Taipei, April 19 (CNA) Using smart technology wisely to organize green campaigns has become increasingly important for today's environmental movement, civic groups said before Earth Day on April 22, when they plan to introduce a series of virtual campaigns.

Widely applied in smartphones and other portable digital devices, smart technology is seen by many environmental groups as a personalized system for people to easily manage and react to information when they are on the go.

Chen Jui-pin, secretary-general of the Taiwan Environmental Information Association, said fast and convenient mobile connections have made his and other groups' appeals more accessible to the public.

"Smart technologies are ideal for many purposes, helping both event organizers find their target audience and local residents find activities that interest them," Chen said.

On a multimedia Earth Day campaign page maintained by the association, for instance, different civic groups can share information on their own Earth Day activities without following a pre-designated format or theme set by a particular organization.

The combination of social networking sites, such as Facebook and YouTube, and the introduction of interactive maps and quick response codes, Chen said, provide enough flexibility to allow individual groups to reach their audience without needing an umbrella association's assistance in setting a strict agenda.

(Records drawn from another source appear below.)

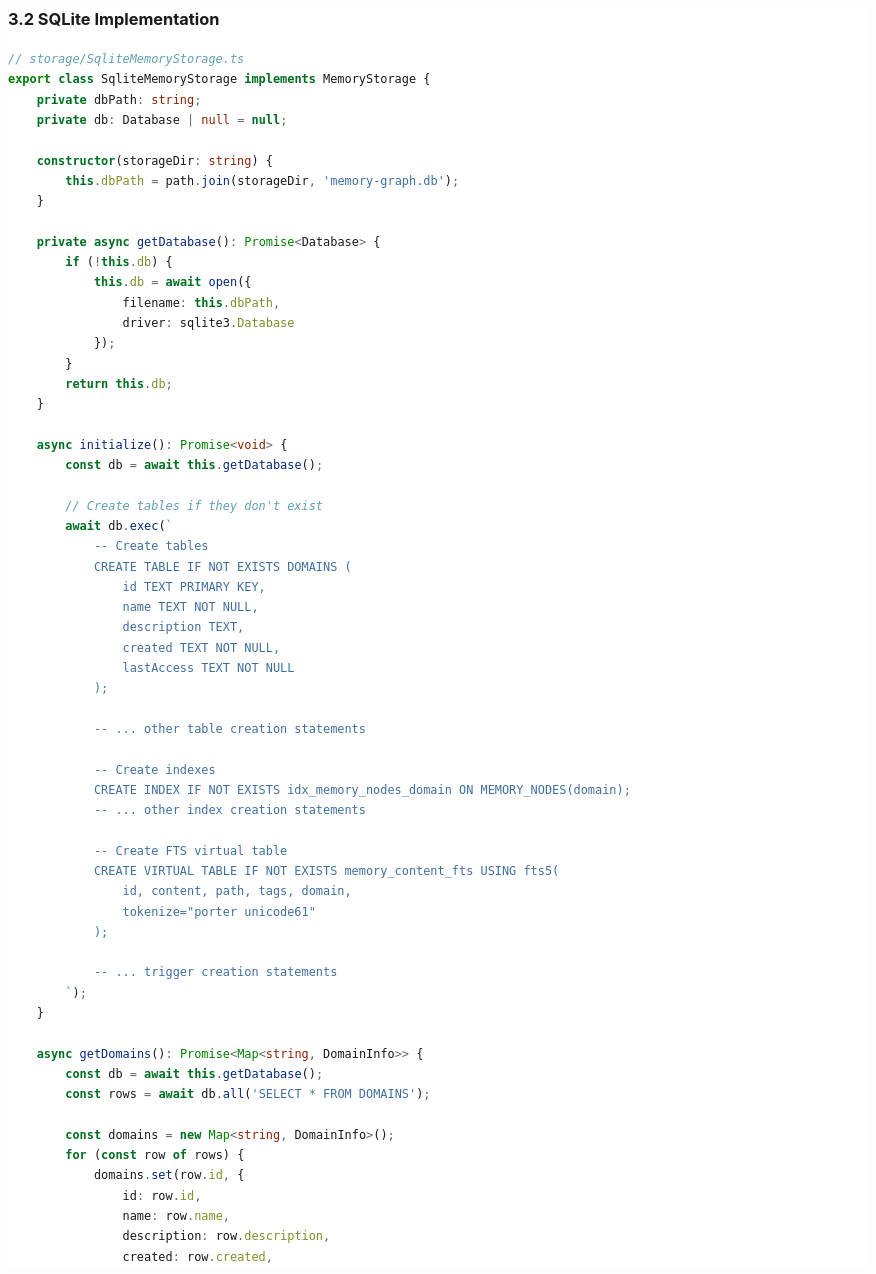 ### 3.2 SQLite Implementation

```typescript
// storage/SqliteMemoryStorage.ts
export class SqliteMemoryStorage implements MemoryStorage {
    private dbPath: string;
    private db: Database | null = null;

    constructor(storageDir: string) {
        this.dbPath = path.join(storageDir, 'memory-graph.db');
    }

    private async getDatabase(): Promise<Database> {
        if (!this.db) {
            this.db = await open({
                filename: this.dbPath,
                driver: sqlite3.Database
            });
        }
        return this.db;
    }

    async initialize(): Promise<void> {
        const db = await this.getDatabase();
        
        // Create tables if they don't exist
        await db.exec(`
            -- Create tables
            CREATE TABLE IF NOT EXISTS DOMAINS (
                id TEXT PRIMARY KEY,
                name TEXT NOT NULL,
                description TEXT,
                created TEXT NOT NULL,
                lastAccess TEXT NOT NULL
            );
            
            -- ... other table creation statements
            
            -- Create indexes
            CREATE INDEX IF NOT EXISTS idx_memory_nodes_domain ON MEMORY_NODES(domain);
            -- ... other index creation statements
            
            -- Create FTS virtual table
            CREATE VIRTUAL TABLE IF NOT EXISTS memory_content_fts USING fts5(
                id, content, path, tags, domain,
                tokenize="porter unicode61"
            );
            
            -- ... trigger creation statements
        `);
    }

    async getDomains(): Promise<Map<string, DomainInfo>> {
        const db = await this.getDatabase();
        const rows = await db.all('SELECT * FROM DOMAINS');
        
        const domains = new Map<string, DomainInfo>();
        for (const row of rows) {
            domains.set(row.id, {
                id: row.id,
                name: row.name,
                description: row.description,
                created: row.created,
```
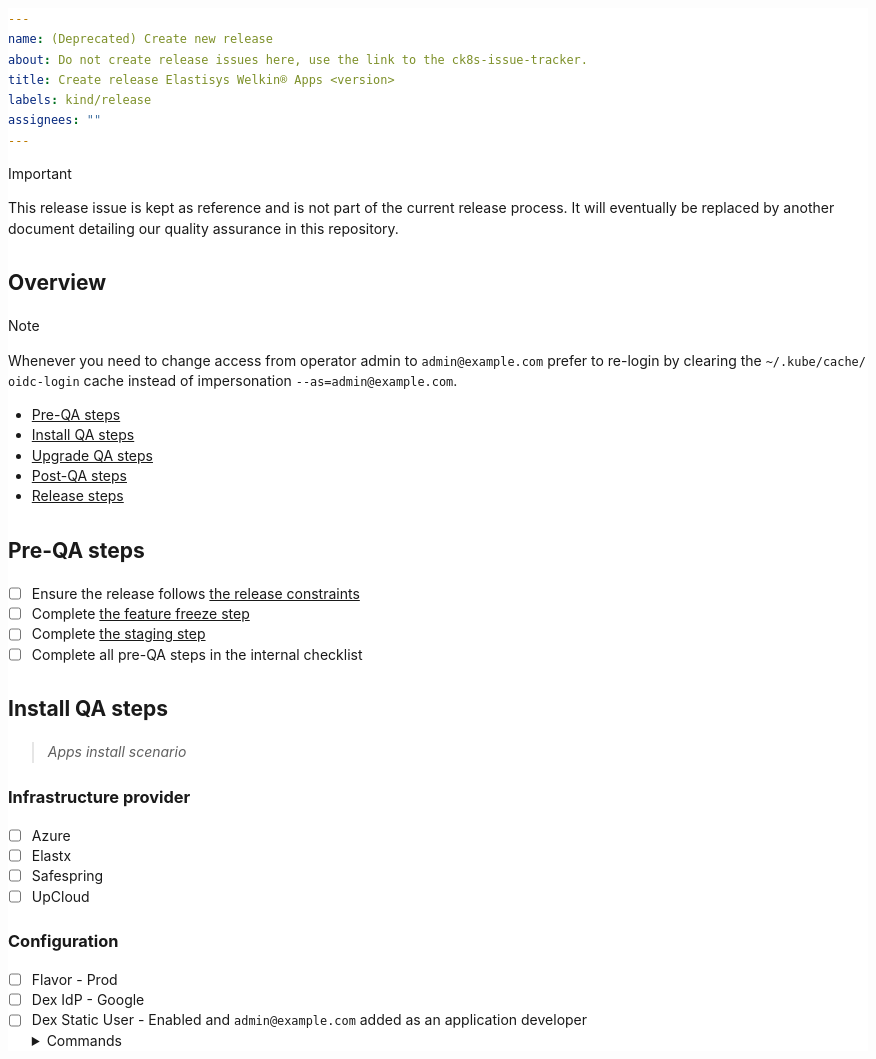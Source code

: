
 ```yaml
---
name: (Deprecated) Create new release
about: Do not create release issues here, use the link to the ck8s-issue-tracker.
title: Create release Elastisys Welkin® Apps <version>
labels: kind/release
assignees: ""
---
```


> [!important]
> This release issue is kept as reference and is not part of the current release process.
> It will eventually be replaced by another document detailing our quality assurance in this repository.

## Overview

> [!note]
> Whenever you need to change access from operator admin to `admin@example.com` prefer to re-login by clearing the `~/.kube/cache/oidc-login` cache instead of impersonation `--as=admin@example.com`.

- [Pre-QA steps](#pre-qa-steps)
- [Install QA steps](#install-qa-steps)
- [Upgrade QA steps](#upgrade-qa-steps)
- [Post-QA steps](#post-qa-steps)
- [Release steps](#release-steps)

## Pre-QA steps

- [ ] Ensure the release follows [the release constraints](https://github.com/elastisys/compliantkubernetes-apps/tree/main/release#constraints)
- [ ] Complete [the feature freeze step](https://github.com/elastisys/compliantkubernetes-apps/tree/main/release#feature-freeze)
- [ ] Complete [the staging step](https://github.com/elastisys/compliantkubernetes-apps/tree/main/release#staging)
- [ ] Complete all pre-QA steps in the internal checklist

## Install QA steps

> _Apps install scenario_

### Infrastructure provider

- [ ] Azure
- [ ] Elastx
- [ ] Safespring
- [ ] UpCloud

### Configuration

- [ ] Flavor - Prod
- [ ] Dex IdP - Google
- [ ] Dex Static User - Enabled and `admin@example.com` added as an application developer
    <details><summary>Commands</summary>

Likewise, the CommonWealth Educational Foundation, which will run a "low-carbon homeland" program from April 22 to June 5, said it plans to feature a virtual curriculum so more people can get involved.

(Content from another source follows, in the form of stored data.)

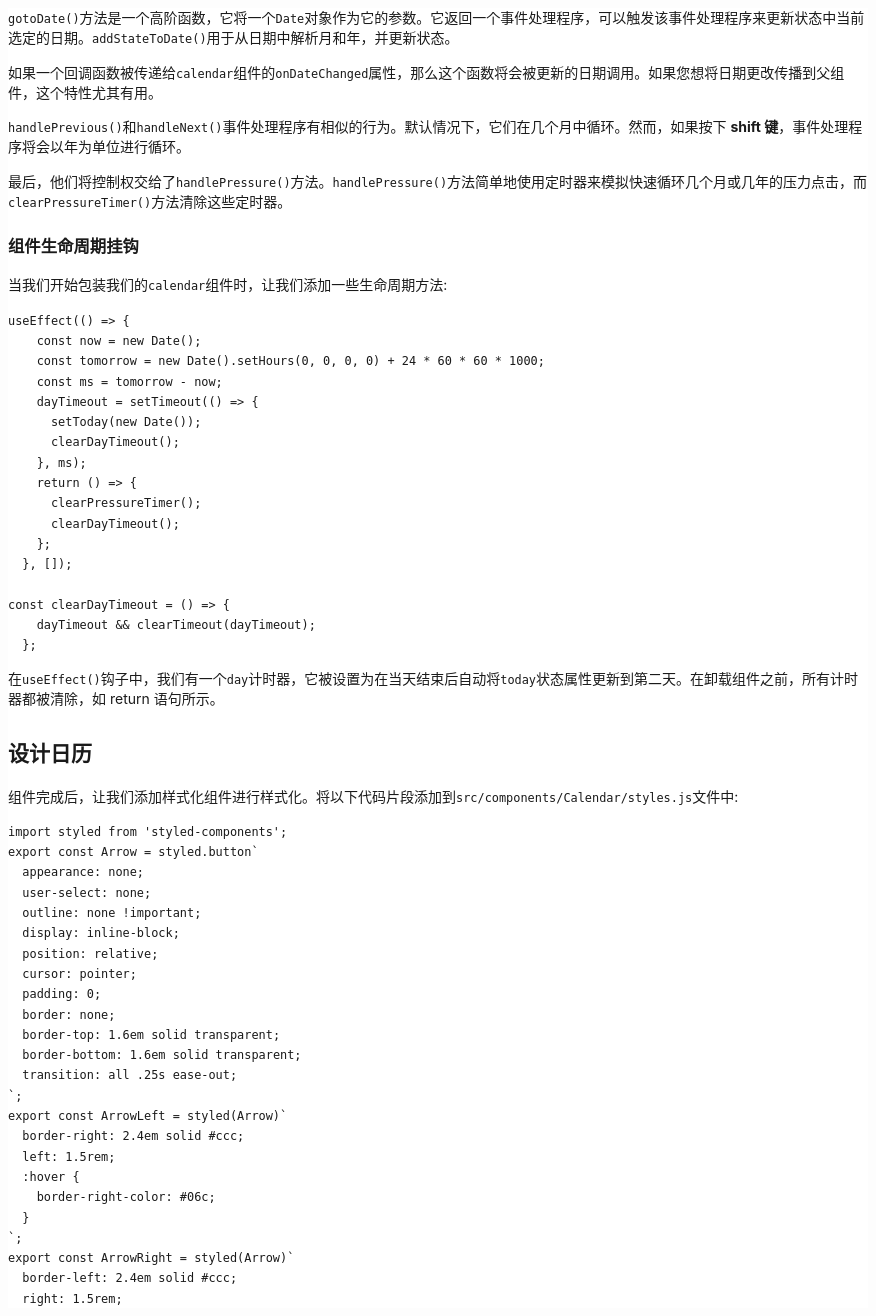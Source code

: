 `gotoDate()`方法是一个高阶函数，它将一个`Date`对象作为它的参数。它返回一个事件处理程序，可以触发该事件处理程序来更新状态中当前选定的日期。`addStateToDate()`用于从日期中解析月和年，并更新状态。

如果一个回调函数被传递给`calendar`组件的`onDateChanged`属性，那么这个函数将会被更新的日期调用。如果您想将日期更改传播到父组件，这个特性尤其有用。

`handlePrevious()`和`handleNext()`事件处理程序有相似的行为。默认情况下，它们在几个月中循环。然而，如果按下 **shift 键**，事件处理程序将会以年为单位进行循环。

最后，他们将控制权交给了`handlePressure()`方法。`handlePressure()`方法简单地使用定时器来模拟快速循环几个月或几年的压力点击，而`clearPressureTimer()`方法清除这些定时器。

### 组件生命周期挂钩

当我们开始包装我们的`calendar`组件时，让我们添加一些生命周期方法:

```
useEffect(() => {
    const now = new Date();
    const tomorrow = new Date().setHours(0, 0, 0, 0) + 24 * 60 * 60 * 1000;
    const ms = tomorrow - now;
    dayTimeout = setTimeout(() => {
      setToday(new Date());
      clearDayTimeout();
    }, ms);
    return () => {
      clearPressureTimer();
      clearDayTimeout();
    };
  }, []);

const clearDayTimeout = () => {
    dayTimeout && clearTimeout(dayTimeout);
  };

```

在`useEffect()`钩子中，我们有一个`day`计时器，它被设置为在当天结束后自动将`today`状态属性更新到第二天。在卸载组件之前，所有计时器都被清除，如 return 语句所示。

## 设计日历

组件完成后，让我们添加样式化组件进行样式化。将以下代码片段添加到`src/components/Calendar/styles.js`文件中:

```
import styled from 'styled-components';
export const Arrow = styled.button`
  appearance: none;
  user-select: none;
  outline: none !important;
  display: inline-block;
  position: relative;
  cursor: pointer;
  padding: 0;
  border: none;
  border-top: 1.6em solid transparent;
  border-bottom: 1.6em solid transparent;
  transition: all .25s ease-out;
`;
export const ArrowLeft = styled(Arrow)`
  border-right: 2.4em solid #ccc;
  left: 1.5rem;
  :hover {
    border-right-color: #06c;
  }
`;
export const ArrowRight = styled(Arrow)`
  border-left: 2.4em solid #ccc;
  right: 1.5rem;
```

"We are looking to faster and smarter Internet solutions to broaden the scale of our educational program," said Chuang Ya-chuan, a public relations representative of the CommonWealth Magazine Group, the parent company of the foundation.

In the virtual "Green Classroom," Chuang said, web users can click on an "upset" endangered animal icon and monitor how the animal "turns happier" through a study process.

Chuang said that through other sharing and filing functions, participants can compare their learning progress with others and print out a certificate once they complete the lessons.

"It's both the smart technology and the smart ways of using it that make environmental campaigns more interesting," she said. "Plus, the approach is more environmentally friendly."